Wir möchten für unsere Kinder, dass sie:

  • sich bei uns sicher und geborgen fühlen
  • möglichst viele Entscheidungen eigenverantwortlich treffen können
  • ihr Selbstvertrauen entwickeln
  • kreativ sein können
  • individuell sein können
  • Offenheit entwickeln
  • Verständnis für den anderen entwickeln
  • motiviert und tolerant sind
  • Wissen erwerben können
  • Zeit haben, eigene Ideen zu entwickeln
  • lernen, sich selbst beschäftigen zu können
  • ihre eigenen Möglichkeiten akzeptieren und entsprechend einsetzen lernen
  • sich untereinander akzeptieren
  • neuen Situationen gewachsen sind
  • untereinander kommunizieren können
  • sich voller Selbstvertrauen mit ihrer Umwelt auseinandersetzen können

 

Vorbereitung auf die Schule

Die Vorschulkinder erwartet in ihrem letzten Kindergarten-Jahr ein besonderes Programm, mit vielen Ausflügen, AGs und Angeboten.
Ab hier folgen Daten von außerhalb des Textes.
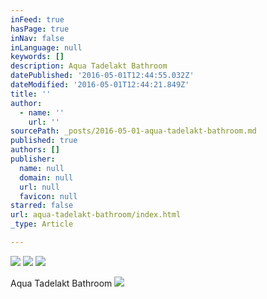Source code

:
 ```yaml
---
inFeed: true
hasPage: true
inNav: false
inLanguage: null
keywords: []
description: Aqua Tadelakt Bathroom
datePublished: '2016-05-01T12:44:55.032Z'
dateModified: '2016-05-01T12:44:21.849Z'
title: ''
author:
  - name: ''
    url: ''
sourcePath: _posts/2016-05-01-aqua-tadelakt-bathroom.md
published: true
authors: []
publisher:
  name: null
  domain: null
  url: null
  favicon: null
starred: false
url: aqua-tadelakt-bathroom/index.html
_type: Article

---
```

![](https://the-grid-user-content.s3-us-west-2.amazonaws.com/779c0ef2-af3e-4004-9d84-6f0b3743c61e.jpg)
![](https://the-grid-user-content.s3-us-west-2.amazonaws.com/82c9fd6b-3764-4945-9fda-03025db5a574.jpg)
![](https://the-grid-user-content.s3-us-west-2.amazonaws.com/83284ac4-1330-47f2-8130-dc4f189139a7.jpg)

Aqua Tadelakt Bathroom
![](https://s3-us-west-2.amazonaws.com/the-grid-img/p/992cbaa80eb7bbc47c969e215e2441389fbc511d.jpg)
Aber auch schon in den ersten Kita-Jahren erleben die Kinder umfassende Bildung. Der Begriff „Bildung“ umfasst nicht nur die Aneignung von Wissen und Fertigkeiten. Vielmehr geht es in gleichem Maße darum, Kinder in allen ihnen möglichen, insbesondere in den sensorischen, motorischen, emotionalen, ästhetischen, kognitiven, sprachlichen und mathematischen Entwicklungsbereichen zu begleiten, zu fördern und herauszufordern. Die Entwicklung von Selbstbewusstsein, Eigenständigkeit und Identität ist Grundlage jedes Bildungsprozesses.

Zu unseren Bildungszielen gehört:

  • ein Rüstzeug zu vermitteln, um Forderungen des alltäglichen Lebens zunehmend zu erfüllen
  • einander zuzuhören
  • lernen, Ideen und Wünsche konkret auszudrücken
  • miteinander zu diskutieren
  • Kritik angemessen einzubringen
  • lernen, Entscheidungen der Mehrheit zu akzeptieren
  • spielerisch und mit Freude Aufgaben zu übernehmen
  • Merkfähigkeits- und Konzentrationsübungen
  • Freude am Lernen zu vermitteln

und vieles andere mehr…

 

Unsere Persönlichkeit ist ein ständiges Werden.
Es ist ein Wachsen und ein inneres Aufblühen.
Ein Verarbeiten dessen, was uns auf dem Weg zu unseren Zielen begegnet.
Wir können es mit einem Kartenspiel vergleichen.
Das Leben teilt die Karten aus.
Aber wir sind imstande,
immer mehr aus unserem Spiel zu machen, unser ganzes Leben lang.